Fortunately, telomere shortening can be slowed, prevented or even reversed through exposure to positive environments, so the impact of early adverse experiences or inheritance can be counteracted. Telomere maintenance occurs through the activation of telomerase, an enzyme that counteracts shortening by adding DNA and building back the chromosome end each time a cell divides.

This new way of understanding baby’s brain development is already influencing how we think about helping vulnerable and disadvantaged children. Armed with this knowledge the researchers say we can work to ensure that children born into difficult situations can receive the extra help they need to thrive.

Supporting parents

MCRI Research Group Leader in Policy, Equity and Translation Professor Frank Oberklaid says the evidence highlights that parents cannot raise healthy, happy children on their own.

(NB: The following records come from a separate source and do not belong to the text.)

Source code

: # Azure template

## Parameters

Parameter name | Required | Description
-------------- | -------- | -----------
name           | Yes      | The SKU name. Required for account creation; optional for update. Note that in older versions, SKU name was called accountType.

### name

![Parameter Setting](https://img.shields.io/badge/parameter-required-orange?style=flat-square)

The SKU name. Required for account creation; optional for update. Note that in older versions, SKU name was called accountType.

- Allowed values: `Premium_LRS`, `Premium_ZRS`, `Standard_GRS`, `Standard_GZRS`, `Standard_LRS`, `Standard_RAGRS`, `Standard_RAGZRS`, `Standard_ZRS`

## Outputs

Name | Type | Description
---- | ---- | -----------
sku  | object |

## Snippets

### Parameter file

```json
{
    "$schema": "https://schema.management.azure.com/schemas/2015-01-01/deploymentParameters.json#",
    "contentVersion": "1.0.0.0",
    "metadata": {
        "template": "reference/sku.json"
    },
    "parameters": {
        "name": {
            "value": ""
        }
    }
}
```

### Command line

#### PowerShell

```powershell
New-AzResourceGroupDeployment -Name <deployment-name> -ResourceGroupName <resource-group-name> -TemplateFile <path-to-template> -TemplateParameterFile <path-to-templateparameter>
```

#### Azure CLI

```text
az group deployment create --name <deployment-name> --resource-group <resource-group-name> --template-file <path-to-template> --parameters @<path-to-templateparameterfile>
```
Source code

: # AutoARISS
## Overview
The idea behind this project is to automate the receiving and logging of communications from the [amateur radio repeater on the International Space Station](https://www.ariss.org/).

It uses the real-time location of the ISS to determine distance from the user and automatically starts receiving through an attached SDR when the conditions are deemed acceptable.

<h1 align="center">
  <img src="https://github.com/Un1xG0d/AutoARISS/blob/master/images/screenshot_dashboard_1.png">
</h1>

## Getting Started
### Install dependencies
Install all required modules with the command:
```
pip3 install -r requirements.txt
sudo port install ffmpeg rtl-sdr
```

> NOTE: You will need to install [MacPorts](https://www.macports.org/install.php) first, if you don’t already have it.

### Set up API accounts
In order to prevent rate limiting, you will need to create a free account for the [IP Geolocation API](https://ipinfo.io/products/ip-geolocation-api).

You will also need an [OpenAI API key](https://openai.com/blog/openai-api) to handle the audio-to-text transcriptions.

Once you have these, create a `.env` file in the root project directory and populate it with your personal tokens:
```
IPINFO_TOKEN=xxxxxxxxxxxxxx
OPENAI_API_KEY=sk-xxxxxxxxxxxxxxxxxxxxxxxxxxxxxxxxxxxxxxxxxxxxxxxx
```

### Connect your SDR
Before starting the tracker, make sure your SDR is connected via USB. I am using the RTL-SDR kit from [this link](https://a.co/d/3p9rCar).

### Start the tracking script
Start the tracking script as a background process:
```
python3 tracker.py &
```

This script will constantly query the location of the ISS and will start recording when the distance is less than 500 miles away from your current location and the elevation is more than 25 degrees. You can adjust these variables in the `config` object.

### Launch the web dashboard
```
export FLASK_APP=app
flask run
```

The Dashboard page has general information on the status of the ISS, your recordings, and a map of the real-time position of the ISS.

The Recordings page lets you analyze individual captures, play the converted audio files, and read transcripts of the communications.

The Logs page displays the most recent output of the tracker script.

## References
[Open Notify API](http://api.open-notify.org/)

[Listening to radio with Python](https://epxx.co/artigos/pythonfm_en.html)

"Along with loving relationships, children need safe communities, secure housing, access to green spaces, environments free from toxins, and access to affordable, nutritious foods," Professor Oberklaid says. "This requires whole-of-society efforts and appropriate investment."

While the paper stresses that the ability to alter and change the impacts of negative experiences in the first thousand days becomes more difficult as a child gets older, it is certainly not impossible to make improvements as children grow and develop.

“After 1000 days the different effects on children begins to taper off,” lead author Dr Moore says. 

“It’s not the end of the world, it just becomes harder to change. We don’t want parents to feel like ‘what have I done’, it’s about encouraging everyone to think about the importance of this time period, and how the whole of society should consider this responsibility.”

The report was prepared by the Centre for Community Child Health with researchers from the Murdoch Children's Research Institute (MCRI), and produced with the support of the Bupa Health Foundation, PwC and ARACY.

Researchers are continuing to see what else is determined in the first thousand days to provide further support and interventions to make sure children are safe and secure.

1 Moore, T.G., Arefadib, N., Deery, A., & West, S. (2017). The First Thousand Days: An Evidence Paper. Parkville, Victoria; Centre for Community Child Health, Murdoch Children’s Research Institute.